W, Nov 4 Bias/variance of estimators; maximum likelihood estimation; sufficiency Read rest of chapter 6 in the book. Due M 11/9: Problems 6.3.6, 6.3.8, 6.3.10, 6.4.2, 6.4.4, 6.4.8, 6.5.2, 6.5.6, 6.5.10, 6.6.2, 6.6.4.
M, Nov 9 Exponential families; conjugate priors. Method of moments. Asymptotic ideas: consistency, asymptotic efficiency Read chapter 7 in the book. Due W 11/11: Problems 6.6.6, 6.6.12, 6.7.2, 6.7.6, 6.8.4, 6.8.14, 6.9.2, 6.9.8, 6.9.14.
W, Nov 11 Consistency of the MLE; Kullback-Leibler divergence.
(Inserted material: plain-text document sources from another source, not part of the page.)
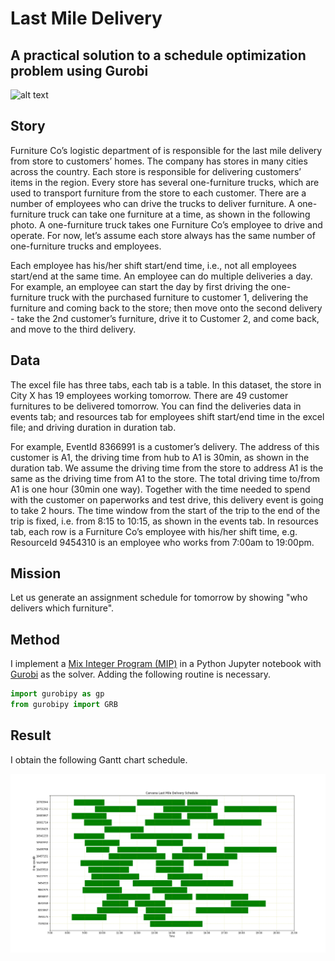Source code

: # Last Mile Delivery 
## A practical solution to a schedule optimization problem using Gurobi

![alt text](https://leighdavid.com/wp-content/uploads/2019/03/final-mile-home-delivery-bg.png)


## Story
Furniture Co’s logistic department of is responsible for the last mile delivery from store to customers’ homes. The company has stores in many cities across the country. Each store is responsible for delivering customers’ items in the region. Every store has several one-furniture trucks, which are used to transport furniture from the store to each customer. There are a number of employees who can drive the trucks to deliver furniture. A one-furniture truck can take one furniture at a time, as shown in the following photo. A one-furniture truck takes one Furniture Co’s employee to drive and operate. For now, let’s assume each store always has the same number of one-furniture trucks and employees.

Each employee has his/her shift start/end time, i.e., not all employees start/end at the same time. An employee can do multiple deliveries a day. For example, an employee can start the day by first driving the one-furniture truck with the purchased furniture to customer 1, delivering the furniture and coming back to the store; then move onto the second delivery - take the 2nd customer’s furniture, drive it to Customer 2, and come back, and move to the third delivery. 

## Data
The excel file has three tabs, each tab is a table. In this dataset, the store in City X has 19 employees working tomorrow. There are 49 customer furnitures to be delivered tomorrow. You can find the deliveries data in events tab; and resources tab for employees shift start/end time in the excel file; and driving duration in duration tab.

For example, EventId 8366991 is a customer’s delivery. The address of this customer is A1, the driving time from hub to A1 is 30min, as shown in the duration tab. We assume the driving time from the store to address A1 is the same as the driving time from A1 to the store. The total driving time to/from A1 is one hour (30min one way). Together with the time needed to spend with the customer on paperworks and test drive, this delivery event is going to take 2 hours. The time window from the start of the trip to the end of the trip is fixed, i.e. from 8:15 to 10:15, as shown in the events tab. In resources tab, each row is a Furniture Co’s employee with his/her shift time, e.g. ResourceId 9454310 is an employee who works from 7:00am to 19:00pm.

## Mission
Let us generate an assignment schedule for tomorrow by showing "who delivers which furniture". 

## Method
I implement a [Mix Integer Program (MIP)](https://en.wikipedia.org/wiki/Integer_programming) in a Python Jupyter notebook with [Gurobi](https://www.gurobi.com/) as the solver. Adding the following routine is necessary. 

```javascript
import gurobipy as gp
from gurobipy import GRB
```
 
## Result
I obtain the following Gantt chart schedule.

<img src="images/Schedule.png" width="1000" >
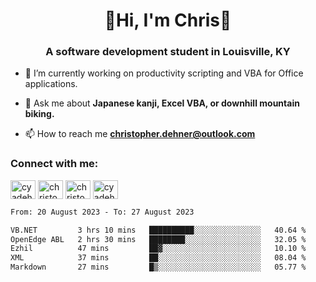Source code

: <div class="main">
<h1 align="center">🌟Hi, I'm Chris🌟</h1>
<h3 align="center">A software development student in Louisville, KY</h3>

- 🔭 I’m currently working on productivity scripting and VBA for Office applications.

- 💬 Ask me about **Japanese kanji, Excel VBA, or downhill mountain biking.**

- 📫 How to reach me **christopher.dehner@outlook.com**

<h3 align="left">Connect with me:</h3>
<p align="left">
<a href="https://twitter.com/cyadehn" target="blank"><img align="center" src="https://cdn.jsdelivr.net/npm/simple-icons@3.0.1/icons/twitter.svg" alt="cyadehn" height="30" width="40" /></a>
<a href="https://linkedin.com/in/christopherdehnerii" target="blank"><img align="center" src="https://cdn.jsdelivr.net/npm/simple-icons@3.0.1/icons/linkedin.svg" alt="christopherdehnerii" height="30" width="40" /></a>
<a href="https://fb.com/christopherdehnerii" target="blank"><img align="center" src="https://cdn.jsdelivr.net/npm/simple-icons@3.0.1/icons/facebook.svg" alt="christopherdehnerii" height="30" width="40" /></a>
<a href="https://instagram.com/cyadehn" target="blank"><img align="center" src="https://cdn.jsdelivr.net/npm/simple-icons@3.0.1/icons/instagram.svg" alt="cyadehn" height="30" width="40" /></a>
</p>

<!--START_SECTION:waka-->

```txt
From: 20 August 2023 - To: 27 August 2023

VB.NET         3 hrs 10 mins   ██████████░░░░░░░░░░░░░░░   40.64 %
OpenEdge ABL   2 hrs 30 mins   ████████░░░░░░░░░░░░░░░░░   32.05 %
Ezhil          47 mins         ██▓░░░░░░░░░░░░░░░░░░░░░░   10.10 %
XML            37 mins         ██░░░░░░░░░░░░░░░░░░░░░░░   08.04 %
Markdown       27 mins         █▒░░░░░░░░░░░░░░░░░░░░░░░   05.77 %
```

<!--END_SECTION:waka-->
Asymptotic normality of the MLE; Fisher information; Cramer-Rao bound Due M 11/16: Problems 7.1.2, 7.1.4, 7.1.6, 7.1.8, 7.2.2, 7.2.4, 7.2.10.
M, Nov 16 Simple hypothesis testing; likelihood ratio tests; Neyman-Pearson lemma Read chapter 8 in the book. Notes on hypothesis testing here. Due W 11/18: Problems 7.5.2, 7.5.6, 7.5.10, 7.6.2, 7.7.2, 7.7.4, 7.7.6
W, Nov 18 Hypothesis testing with compound alternates; uniformly most powerful tests Due M 11/23: Problems 7.7.8, 7.7.14, 7.8.2, 7.8.4, 7.8.8, 7.9.6, 7.9.16.
M, Nov 23 Testing with compound null hypotheses; t-tests, F-tests Due M 11/30: Problems 8.1.2, 8.1.4, 8.1.8, 8.1.14, 8.2.4, 8.2.7, 8.3.2, 8.3.6, 8.3.12. Read chapter 9 in the book.
W, Nov 25 No class Happy thanksgiving.
M, Nov 30 Goodness of fit tests: chi-square and Kolmogorov-Smirnov Due W 12/2: Problems 7.3.6a, 7.3.8, 8.4.4, 8.4.6, 8.4.12, 8.5.2, 8.5.6, 8.5.8, 8.6.2, 8.6.8.
W, Dec 2 Basic nonparametrics: sign and rank tests. Basics of linear regression. Due M 12/7: Problems 8.7.2, 8.7.8, 9.1.4, 9.1.6, 9.1.8, 9.2.2, 9.2.4, 9.3.4, 9.3.6.
M, Dec 7 The EM algorithm; fitting mixture models Due W 12/9: Problems 9.4.4, 9.6.3, 9.6.4, 9.8.2, 9.8.12, 9.9.4, 9.9.6, 9.9.14.
W, Dec 9 Review session - last class. E-mail me questions.
M, Dec 21 Final exam Usual time and place.